━━━━━ Material shown ━━━━━

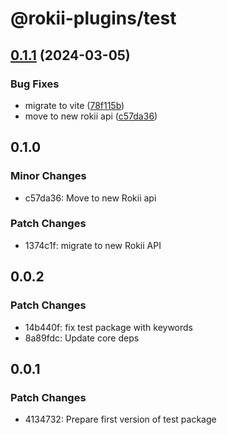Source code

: # @rokii-plugins/test

## [0.1.1](https://github.com/RokiiApp/plugins/compare/test-v0.1.0...test-v0.1.1) (2024-03-05)


### Bug Fixes

* migrate to vite ([78f115b](https://github.com/RokiiApp/plugins/commit/78f115b236fdf1bb4913a2bf88ab31941ed71fef))
* move to new rokii api ([c57da36](https://github.com/RokiiApp/plugins/commit/c57da36ad48321c204a048d3ed24f7239a323baa))

## 0.1.0

### Minor Changes

- c57da36: Move to new Rokii api

### Patch Changes

- 1374c1f: migrate to new Rokii API

## 0.0.2

### Patch Changes

- 14b440f: fix test package with keywords
- 8a89fdc: Update core deps

## 0.0.1

### Patch Changes

- 4134732: Prepare first version of test package
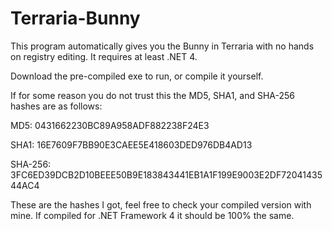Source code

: # Terraria-Bunny
This program automatically gives you the Bunny in Terraria with no hands on registry editing. It requires at least .NET 4.

Download the pre-compiled exe to run, or compile it yourself.

If for some reason you do not trust this the MD5, SHA1, and SHA-256 hashes are as follows:

MD5: 0431662230BC89A958ADF882238F24E3

SHA1: 16E7609F7BB90E3CAEE5E418603DED976DB4AD13

SHA-256: 3FC6ED39DCB2D10BEEE50B9E183843441EB1A1F199E9003E2DF7204143544AC4

These are the hashes I got, feel free to check your compiled version with mine. If compiled for .NET Framework 4 it should be 100% the same.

━━━━━

_Problem details_
Word for word, restate the whole listing and drop the images.

_Result for this task_
Source code

: # @rokii-plugins/test

## [0.1.1](https://github.com/RokiiApp/plugins/compare/test-v0.1.0...test-v0.1.1) (2024-03-05)


### Bug Fixes

* migrate to vite ([78f115b](https://github.com/RokiiApp/plugins/commit/78f115b236fdf1bb4913a2bf88ab31941ed71fef))
* move to new rokii api ([c57da36](https://github.com/RokiiApp/plugins/commit/c57da36ad48321c204a048d3ed24f7239a323baa))

## 0.1.0

### Minor Changes

- c57da36: Move to new Rokii api

### Patch Changes

- 1374c1f: migrate to new Rokii API

## 0.0.2

### Patch Changes

- 14b440f: fix test package with keywords
- 8a89fdc: Update core deps

## 0.0.1

### Patch Changes

- 4134732: Prepare first version of test package
Source code

: # Terraria-Bunny
This program automatically gives you the Bunny in Terraria with no hands on registry editing. It requires at least .NET 4.

Download the pre-compiled exe to run, or compile it yourself.

If for some reason you do not trust this the MD5, SHA1, and SHA-256 hashes are as follows:

MD5: 0431662230BC89A958ADF882238F24E3

SHA1: 16E7609F7BB90E3CAEE5E418603DED976DB4AD13

SHA-256: 3FC6ED39DCB2D10BEEE50B9E183843441EB1A1F199E9003E2DF7204143544AC4

These are the hashes I got, feel free to check your compiled version with mine. If compiled for .NET Framework 4 it should be 100% the same.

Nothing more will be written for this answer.